Il numero esatto di sapiens apolidi a livello mondiale è, ovviamente, tuttora sconosciuto. L’Unhcr ha stimato che fossero circa dieci milioni (senza casa o lavoro ufficiali, pertanto), di cui un terzo minori, bambini e bambine (senza salute e scuola garantiti, pertanto). Chiesto ai vari Stati di censire la situazione, finora solo 76 paesi hanno comunicato dati all’Unhcr, che complessivamente riguardano almeno 4,2 milioni certamente apolidi nel mondo (in base all’ultimo rapporto del 2022, riferito al 2021). Una delle principali difficoltà incontrate nell’adempiere il mandato di prevenzione e riduzione dell’apolidia e, comunque, di protezione delle persone apolidi risiede nella mancanza di statistiche affidabili che identifichino il numero effettivo e individuino pure coloro che sono esposti al rischio, visto che spesso versano in condizioni di vita legate a contesti di precarietà e marginalità. In Italia se ne stimano alcune migliaia.

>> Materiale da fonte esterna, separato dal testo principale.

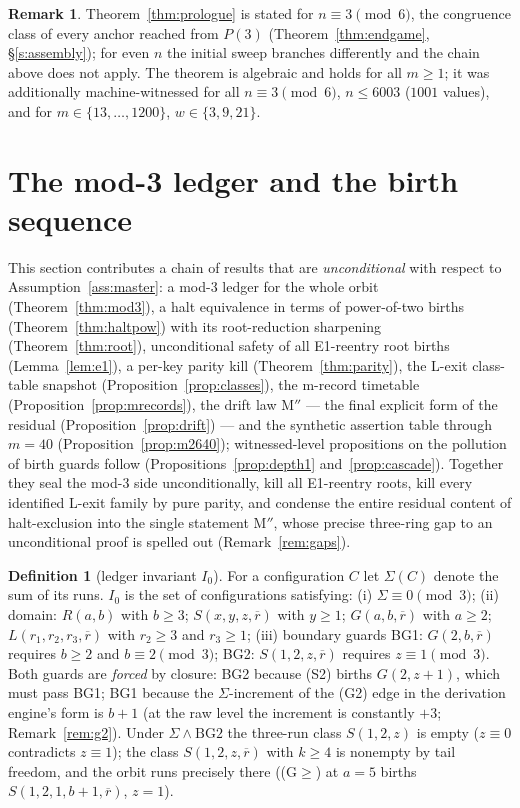 \documentclass[11pt]{amsart}
\theoremstyle{definition}
\newtheorem{definition}[theorem]{Definition}
\newtheorem{remark}[theorem]{Remark}
\begin{document}
\begin{remark}
Theorem~\ref{thm:prologue} is stated for $n\equiv3\pmod6$, the congruence
class of every anchor reached from $P(3)$ (Theorem~\ref{thm:endgame},
\S\ref{s:assembly}); for even $n$ the initial sweep branches differently
and the chain above does not apply. The theorem is algebraic and holds for
all $m\ge1$; it was additionally machine-witnessed for all
$n\equiv3\pmod6$, $n\le6003$ ($1001$ values), and for
$m\in\{13,\dots,1200\}$, $w\in\{3,9,21\}$.
\end{remark}

\section{The mod-3 ledger and the birth sequence}\label{s:ledger}

This section contributes a chain of results that are \emph{unconditional} with respect to
Assumption~\ref{ass:master}: a mod-3 ledger for the whole orbit
(Theorem~\ref{thm:mod3}), a halt equivalence in terms of power-of-two births
(Theorem~\ref{thm:haltpow}) with its root-reduction sharpening
(Theorem~\ref{thm:root}), unconditional safety of all E1-reentry root births
(Lemma~\ref{lem:e1}), a per-key parity kill (Theorem~\ref{thm:parity}), the
L-exit class-table snapshot (Proposition~\ref{prop:classes}), the m-record
timetable (Proposition~\ref{prop:mrecords}), the drift law $\mathrm{M''}$ ---
the final explicit form of the residual (Proposition~\ref{prop:drift}) --- and
the synthetic assertion table through $m=40$
(Proposition~\ref{prop:m2640}); witnessed-level propositions on
the pollution of birth guards follow
(Propositions~\ref{prop:depth1} and~\ref{prop:cascade}). Together they seal the
mod-3 side unconditionally, kill all E1-reentry roots, kill every identified
L-exit family by pure parity, and condense the entire residual content of
halt-exclusion into the single statement $\mathrm{M''}$, whose precise
three-ring gap to an unconditional proof is spelled out
(Remark~\ref{rem:gaps}).

\begin{definition}[ledger invariant $I_0$]\label{def:I0}
For a configuration $C$ let $\Sigma(C)$ denote the sum of its runs. $I_0$ is
the set of configurations satisfying: (i) $\Sigma\equiv0\pmod3$; (ii) domain:
$R(a,b)$ with $b\ge3$; $S(x,y,z,\overline r)$ with $y\ge1$; $G(a,b,\overline
r)$ with $a\ge2$; $L(r_1,r_2,r_3,\overline r)$ with $r_2\ge3$ and $r_3\ge1$;
(iii) boundary guards BG1: $G(2,b,\overline r)$ requires $b\ge2$ and
$b\equiv2\pmod3$; BG2: $S(1,2,z,\overline r)$ requires $z\equiv1\pmod3$.
Both guards are \emph{forced} by closure: BG2 because (S2) births
$G(2,z{+}1)$, which must pass BG1; BG1 because the $\Sigma$-increment of the
(G2) edge in the derivation engine's form is $b+1$ (at the raw level the
increment is constantly $+3$; Remark~\ref{rem:g2}). Under
$\Sigma\wedge\mathrm{BG2}$ the three-run class $S(1,2,z)$ is empty
($z\equiv0$ contradicts $z\equiv1$); the class $S(1,2,z,\overline r)$ with
$k\ge4$ is nonempty by tail freedom, and the orbit runs precisely there
((G$\ge$) at $a=5$ births $S(1,2,1,b{+}1,\overline r)$, $z=1$).
\end{definition}
\end{document}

Ovviamente, la condizione di apolide non è solo moderna e contemporanea, in vario modo è connessa pure all’essere “stranieri” e a come storicamente gli “immigrati” sono stati accolti in luoghi istituzionalizzati in cui si contabilizzino entrate e uscite: villaggi e poi agglomerati urbani (non a caso apolide viene dal greco, “senza città”), contee o marche o feudi o regioni o popoli o civiltà o altro, comunque si siano chiamate o siano state definite le comunità umane stanziali. Certo, risulta provato ed evidente che una certa globale diffusa apolidia emerga soprattutto come una delle conseguenze della (abbastanza recente) divisione concordata di tutto il mondo in stati sovrani: la struttura delle nazioni unite.

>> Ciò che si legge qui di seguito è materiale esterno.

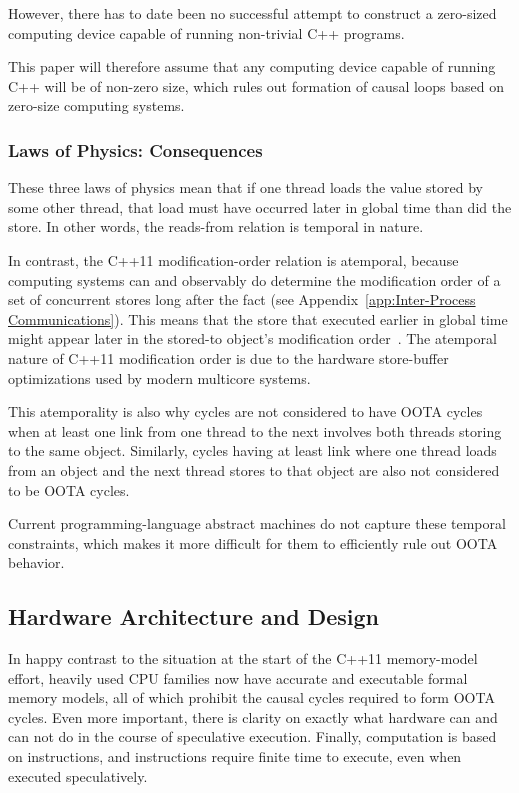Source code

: \documentclass[10]{article}
\begin{document}
However, there has to date been no successful attempt to construct a
zero-sized computing device capable of running non-trivial C++ programs.

This paper will therefore assume that any computing device capable of
running C++ will be of non-zero size, which rules out formation of
causal loops based on zero-size computing systems.

\subsubsection{Laws of Physics: Consequences}
\label{sec:Laws of Physics: Consequences}

These three laws of physics mean that if one thread loads the value
stored by some other thread, that load must have occurred later
in global time than did the store.
In other words, the reads-from relation is temporal in nature.

In contrast, the C++11 modification-order relation is atemporal,
because computing systems can and observably do determine the
modification order of a set of concurrent stores long after the fact
(see Appendix~\ref{app:Inter-Process Communications}).
This means that the store that executed earlier in global time
might appear later in the stored-to object's modification
order~\cite{McKenney20xxParallelProgramming}.
The atemporal nature of C++11 modification order is due to the hardware
store-buffer optimizations used by modern multicore systems.

This atemporality is also why cycles are not considered to have
OOTA cycles when at least one link from one thread to the next
involves both threads storing to the same object.
Similarly, cycles having at least link where one thread loads from an
object and the next thread stores to that object are also not considered
to be OOTA cycles.

Current programming-language abstract machines do not capture these
temporal constraints, which makes it more difficult for them to
efficiently rule out OOTA behavior.

\subsection{Hardware Architecture and Design}
\label{sec:Hardware Architecture and Design}

In happy contrast to the situation at the start of the C++11 memory-model
effort, heavily used CPU families now have accurate and executable formal
memory models, all of which prohibit the causal cycles required to form
OOTA cycles.
Even more important, there is clarity on exactly what hardware can and
can not do in the course of speculative execution.
Finally, computation is based on instructions, and instructions require
finite time to execute, even when executed speculatively.
\end{document}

La condizione di apolidia è individuale ma indipendente dalla volontà dell’individuo. Può essere determinata principalmente dalle seguenti circostanze: si è profughi a seguito di guerre o occupazioni militari; per motivi politico-istituzionali, lo Stato di cui si era cittadini si è dissolto e ha dato vita a nuove entità nazionali (ex URSS, ex Jugoslavia…); esistono e persistono conflitti nella legislazione tra Stati; (come detto) si è figli di apolidi , si è impossibilitati a ereditare la cittadinanza dei genitori, si è parte di un gruppo sociale cui è negata la cittadinanza sulla base di una discriminazione.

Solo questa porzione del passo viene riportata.